In order to delete the old Administrator account, I just created a Smart Group that checks if the new Admin exists - every device in this group will have the old Administrator account deleted automatically.

i been trying to change the password on an admin account which have secure token enabled using the encrypt script above mentioned but i keep having the same error

sysadminctl[22146:395596] Operation is not permitted without secure token unlock

i also try to disable the secure token with a different admin user, but same error...

sysadminctl -adminUser otheradmin -adminPassword $otheradminpass -secureTokenOff target -password $targetadminpass

is it possible to change the password though a policy (without user intervention) if the user is filevault enabled?

If you are able to access the machine try running it in interactive mode like this:

sysadminctl interactive -resetPasswordFor "accountToReset" -newPassword "adminNEWpassword" -passwordHint "Password Hint" -adminUser "adminKnownAccount" -adminPassword "adminKnownPassword"

That should prompt you to authenticate with admin details. If that works then try using this command:

sudo sysadminctl -resetPasswordFor "accountToReset" -newPassword "adminNEWpassword" -passwordHint "Password Hint" -adminUser "adminKnownAccount" -adminPassword "adminKnownPassword"

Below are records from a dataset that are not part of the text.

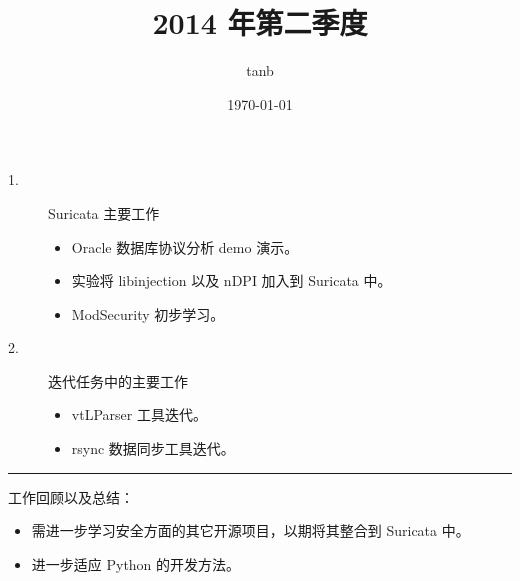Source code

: \documentclass{article}
\title{2014 年第二季度}
\author{tanb}
\date{\today}
\begin{document}
\maketitle

\begin{description}
    \item [1.] Suricata 主要工作
        \begin{itemize}
            \item Oracle 数据库协议分析 demo 演示。
            \item 实验将 libinjection 以及 nDPI 加入到 Suricata 中。
            \item ModSecurity 初步学习。
        \end{itemize}

    \item [2.] 迭代任务中的主要工作
        \begin{itemize}
            \item vtLParser 工具迭代。
            \item rsync 数据同步工具迭代。
        \end{itemize}
\end{description}

\rule{\textwidth}{1.5pt}
工作回顾以及总结：
\begin{itemize}
    \item 需进一步学习安全方面的其它开源项目，以期将其整合到 Suricata 中。
    \item 进一步适应 Python 的开发方法。
\end{itemize}
\end{document}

For both remember to replace all the placeholder values in quotes with the actual values!!

This worked for me providing the user had been enabled for secure token.

Going to add this here because I just tracked a similar error down and it seems like it could be related.

If you are enforcing password complexity requirements and you create an account using the JSS with a password that does not meet those requirements, the account ends up in a limbo state. MacOS will insist the password for this account is wrong, and trying to do anything to this account via the JSS (delete, reset password, anything) will fail with a nondescript error. The only remedy I've found is to log in as an admin and manually change the password for the affected account. This even affects accounts that are not filevault enabled, not sure if it's a JAMF bug or a MacOS bug but if it's on the Mac side it's existed at least since Mojave.

You may also test EasyLAPS. I'm the author of this tool which is designed to regularly rotate the local administrator account password of a Mac and store it in a MDM like Jamf Pro or Jamf School.